L’enseignement scolaire de 1799 à 1824

Les archives communales de Mondavezan pour la période de 1799 à 1824 sont absentes ou disparues. Cela arrive souvent car les communes ne prenaient pas de précautions ou des incidents, comme les incendies ou l’humidité, peuvent détériorer des périodes. Ce n’est pas une exclusivité pour Mondavezan. Nous n’avons pas d’information sur le mouvement de l’enseignement scolaire du village à part quelques informations issues des archives départementales qui gardent des informations sur les communes.

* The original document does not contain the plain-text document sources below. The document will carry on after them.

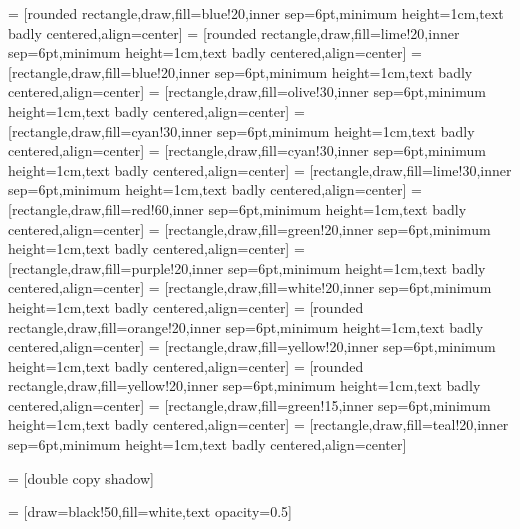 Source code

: 
 = [rounded rectangle,draw,fill=blue!20,inner sep=6pt,minimum height=1cm,text badly centered,align=center]
 = [rounded rectangle,draw,fill=lime!20,inner sep=6pt,minimum height=1cm,text badly centered,align=center]
 = [rectangle,draw,fill=blue!20,inner sep=6pt,minimum height=1cm,text badly centered,align=center]
 = [rectangle,draw,fill=olive!30,inner sep=6pt,minimum height=1cm,text badly centered,align=center]
 = [rectangle,draw,fill=cyan!30,inner sep=6pt,minimum height=1cm,text badly centered,align=center]
 = [rectangle,draw,fill=cyan!30,inner sep=6pt,minimum height=1cm,text badly centered,align=center]
 = [rectangle,draw,fill=lime!30,inner sep=6pt,minimum height=1cm,text badly centered,align=center]
 = [rectangle,draw,fill=red!60,inner sep=6pt,minimum height=1cm,text badly centered,align=center]
 = [rectangle,draw,fill=green!20,inner sep=6pt,minimum height=1cm,text badly centered,align=center]
 = [rectangle,draw,fill=purple!20,inner sep=6pt,minimum height=1cm,text badly centered,align=center]
 = [rectangle,draw,fill=white!20,inner sep=6pt,minimum height=1cm,text badly centered,align=center]
 = [rounded rectangle,draw,fill=orange!20,inner sep=6pt,minimum height=1cm,text badly centered,align=center]
 = [rectangle,draw,fill=yellow!20,inner sep=6pt,minimum height=1cm,text badly centered,align=center]
 = [rounded rectangle,draw,fill=yellow!20,inner sep=6pt,minimum height=1cm,text badly centered,align=center]
 = [rectangle,draw,fill=green!15,inner sep=6pt,minimum height=1cm,text badly centered,align=center]
 = [rectangle,draw,fill=teal!20,inner sep=6pt,minimum height=1cm,text badly centered,align=center]

 = [double copy shadow]

 = [draw=black!50,fill=white,text opacity=0.5]

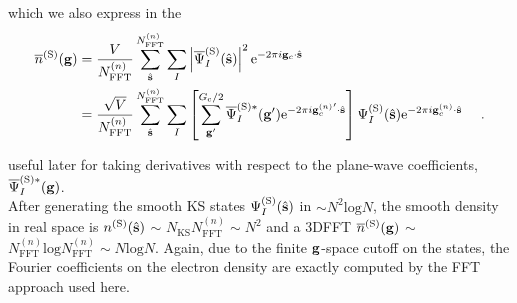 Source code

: \documentclass[paper=a4, fontsize=11pt]{article} %
\numberwithin{equation}{section} %
\numberwithin{figure}{section} %
\numberwithin{table}{section} %
\newcommand{\bs}{{\bf{s}}}
\newcommand{\bg}{{\bf{g}}}
\newcommand{\rS}{{\mathrm{S}}}
\newcommand{\re}{{\mathrm{e}}}
\newcommand{\rl}{{\mathrm{log}}}
\newcommand{\gc}{{\bg_c}}
\newcommand{\gcn}{{\bg_c^{(n)}}}
\newcommand{\igcs}{2\pi i\gc\cdot\hat \bs}
\newcommand{\igcns}{2\pi i\gcn\cdot\hat \bs}
\newcommand{\igpcns}{2\pi i\gcn'\cdot\hat \bs}
\newcommand{\psigsc}{{\overline \Psi_I^{(\rS)*}(\bg)}}
\newcommand{\NKS}{{N_{\mathrm{KS}}}}
\newcommand{\NFFTn}{{N^{(n)}_{\mathrm{FFT}}}}
\newcommand{\Gc}{{G_{\mathrm{c}}}}
\begin{document}
which we also express in the
\begin{equation} 
\begin{split}
\overline{n}^{(\rS)}(\bg) 
&= \frac{V}{\NFFTn}\sum_{\hat\bs}^{\NFFTn}  \sum_I \left| \overline \Psi_I^{(\rS)}(\hat \bs) \right|^2  \re^{-\igcs} \\
&= \frac{\sqrt V}{\NFFTn} \sum_{\hat\bs}^{\NFFTn}  \sum_I  \left[\sum_{\bg'}^{\Gc/2} \overline{\Psi}_I^{(\rS)*}(\bg')  \re^{-\igpcns}\right] \Psi_I^{(\rS)}(\hat \bs) \re^{-\igcns}\ \ \ \ . \\
\end{split}
\end{equation}

useful later for taking derivatives with respect to the plane-wave coefficients,  $\psigsc$.\\

After generating the smooth KS states $\Psi_I^{(\rS)}(\hat \bs)$ in $\sim N^2 \rl N$, the smooth density in real space is $n^{(\rS)}(\hat \bs)$ $\sim$ $\NKS \NFFTn \sim N^2$ and a 3DFFT $\overline{n}^{(\rS)}(\bg)$ $\sim$ $\NFFTn \rl \NFFTn \sim N \rl N$. Again, due to the finite $\bg$-space cutoff on the states, the Fourier coefficients on the electron density are exactly computed by the FFT approach used here.
\end{document}
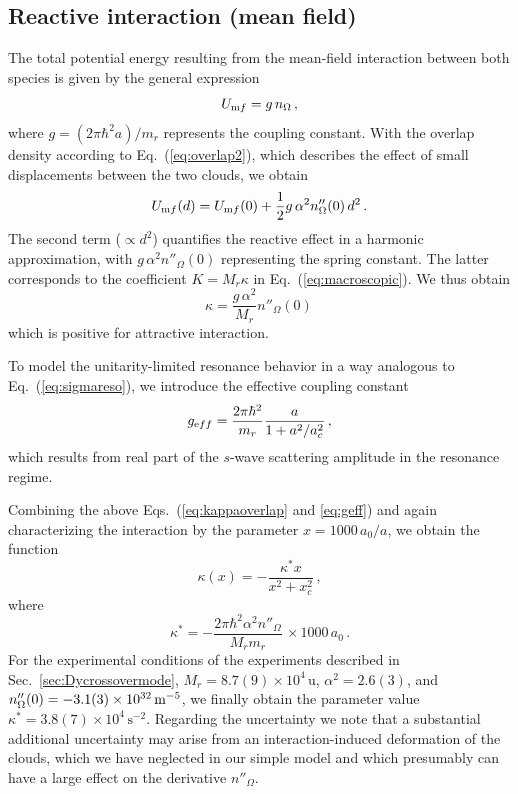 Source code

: \subsection{Reactive interaction (mean field)}
\label{app:kappa}

The total potential energy resulting from the mean-field interaction between both species is given by the general expression
\begin{equation}
	U_{\textrm mf} = g\,n_{\Omega} \, ,
\end{equation}
where $g = (2 \pi \hbar^2 a)/m_r$ represents the coupling constant.
With the overlap density according to Eq.~(\ref{eq:overlap2}), which
describes the effect of small displacements between the two clouds, we obtain
\begin{equation}
	U_{\textrm mf}(d) = U_{\textrm mf}(0) + \frac{1}{2} g \, \alpha^2 n''_{\Omega}(0) \, d^2 \, .
\end{equation}
The second term ($\propto d^2$) quantifies the reactive effect in a harmonic approximation, with $g\, \alpha^2 n''_{\Omega}(0)$ representing the spring constant. The latter corresponds to the coefficient $K = M_r \kappa$ in Eq.~(\ref{eq:macroscopic}). We thus obtain
\begin{equation}
	\kappa = \frac{g\, \alpha^2}{M_r}  n''_{\Omega}(0) \,
	\label{eq:kappaoverlap}
\end{equation}
which is positive for attractive interaction.

To model the unitarity-limited resonance behavior in a way analogous to Eq.~(\ref{eq:sigmareso}), we introduce the effective coupling constant
\begin{equation}
	g_{\textrm eff} = \frac{2 \pi \hbar^2}{m_r} \frac{a}{1+a^2/a_c^2} \, ,
	\label{eq:geff}
\end{equation}
which results from real part of the $s$-wave scattering amplitude in the resonance regime.

Combining the above Eqs.~(\ref{eq:kappaoverlap} and \ref{eq:geff}) and again characterizing the interaction by the parameter $x = 1000\,a_0/a$, we obtain the function
\begin{equation}
	\kappa(x) = -\frac{\kappa^* x}{x^2 + x_c^2} \, ,
\end{equation} 
where
\begin{equation}\label{eq:kappastar}
	\kappa^* = - \frac{2\pi\hbar^2 \alpha^2 n''_{\Omega} }{M_r m_r} \,  \times 1000\,a_0 \, .
\end{equation}
For the experimental conditions of the experiments described in Sec.~\ref{sec:Dycrossovermode}, 
$M_r = 8.7(9) \times 10^4\,\textrm{u}$,
$\alpha^2 = 2.6(3)$, and 
$n''_{\Omega}(0) = -3.1(3) \times 10^{32}\,{\textrm m}^{-5}$, 
we finally obtain the parameter value
$\kappa^* = 3.8(7)\times10^4\,\textrm{s}^{-2}$.
Regarding the uncertainty we note that a substantial additional  uncertainty may arise from an interaction-induced deformation of the clouds, which we have neglected in our simple model and which presumably can have a large effect on the derivative $n''_{\Omega}$.


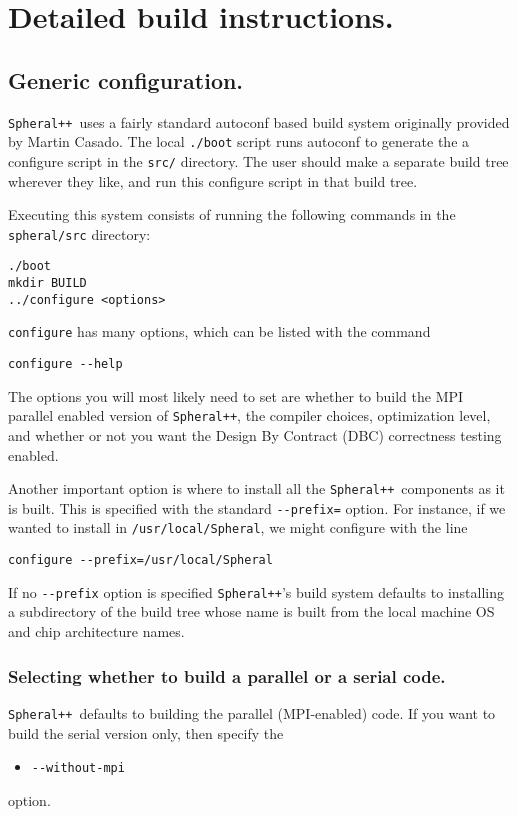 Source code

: \documentclass{article}
\newcommand{\Spheral}{{\tt Spheral++}}
\begin{document}
\section{Detailed build instructions.}

\subsection{Generic configuration.}
\Spheral\ uses a fairly standard autoconf based build system originally provided
by Martin Casado.  The local {\tt ./boot} script runs autoconf to generate the
a configure script in the {\tt src/} directory.  The user should make a separate
build tree wherever they like, and run this configure script in that build
tree.

Executing this system consists of running the following commands in the {\tt
  spheral/src} directory:
\begin{verbatim}
./boot
mkdir BUILD
../configure <options>
\end{verbatim}
{\tt configure} has many options, which can be listed with the command
\begin{verbatim}
configure --help
\end{verbatim}
The options you will most likely need to set are whether to build the MPI
parallel enabled version of \Spheral, the compiler choices, optimization level,
and whether or not you want the Design By Contract (DBC) correctness testing
enabled.

Another important option is where to install all the \Spheral\ components as it
is built.  This is specified with the standard \verb.--prefix=. option.  For
instance, if we wanted to install in {\tt /usr/local/Spheral}, we might
configure with the line
\begin{verbatim}
configure --prefix=/usr/local/Spheral
\end{verbatim}
If no \verb.--prefix. option is specified \Spheral's build system defaults to
installing a subdirectory of the build tree whose name is built from the local
machine OS and chip architecture names.

\subsubsection{Selecting whether to build a parallel or a serial code.}
\Spheral\ defaults to building the parallel (MPI-enabled) code.  If you want to
build the serial version only, then specify the
\begin{itemize}
\item\verb+--without-mpi+
\end{itemize}
option.
\end{document}
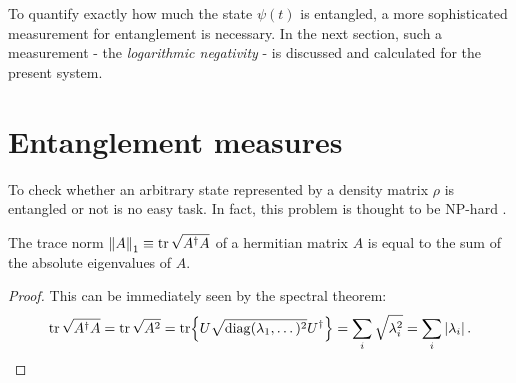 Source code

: To quantify exactly how much the state $\psi(t)$ is entangled, a more sophisticated measurement for entanglement is necessary. In the next section, such a measurement - the \emph{logarithmic negativity} - is discussed and calculated for the present system.

\section{Entanglement measures}
To check whether an arbitrary state represented by a density matrix $\rho$ is entangled or not is no easy task. In fact, this problem is thought to be NP-hard \cite{Gurvits_2003}.






\begin{lemma}\label{lemma:trace-norm-hermitian}
  The trace norm $\left\lVert A\right\rVert_1 \equiv \tr \sqrt{A^\dagger A}$ of a hermitian matrix $A$ is equal to the sum of the absolute eigenvalues of $A$.
\end{lemma}
\begin{proof}
  This can be immediately seen by the spectral theorem:
  \begin{equation*}
    \tr \sqrt{A^\dagger A} = \tr \sqrt{A^2} = \tr{U\sqrt{\operatorname{diag}(\lambda_1, \dots)^2}U^\dagger} = \sum_i \sqrt{\lambda_i^2} = \sum_i \left\lvert\lambda_i\right\rvert.
  \end{equation*}
\end{proof}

Bonaparte fomente le coup d’état du 9 novembre 1799 (18 brumaire an VIII) et instaure le consulat. A partir de 1802, le régime napoléonien se désintéresse de l’instruction primaire. Il remet en place ce qui existait avant la Révolution. Par mesure d’économie, Napoléon rétablit les congrégations religieuses qui vont reprendre dans certains endroits la direction de l’enseignement primaire.

Les écoles redeviennent à la charge des communes. La rétribution des familles est fixée par le conseil municipal. Les instituteurs sont choisis par le maire. Ils ont toujours droit au logement mais en retour, ils doivent admettre gratuitement 1/5 de l’effectif.

Le régime décide de fixer pour toutes les écoles, publiques ou privées de prendre, en plus du dimanche, un jour de repos supplémentaire, le jeudi (Arrêté du 2 prairial an 10).

Les biens ecclésiastiques non vendus sont rendus à l’église. Souvent, les instituteurs y logeaient, profitaient du jardin et y accueillaient les élèves. On remplace ce logement par une indemnité toujours faible parce que la presque totalité des communes rurales n’ont pas assez de revenu pour faire face aux dépenses indispensables. Il est difficile de trouver dans ces conditions des individus intéressés.

Pour contrôler l’enseignement , Napoléon crée l’université par le décret du 17 mars 1808. L’enseignement public est confié exclusivement à l’Université. L’université est composée d’académies ayant à leurs têtes des recteurs assistés de deux inspecteurs.

Battu à Liepzig, Napoléon abdique le 6 avril 1814.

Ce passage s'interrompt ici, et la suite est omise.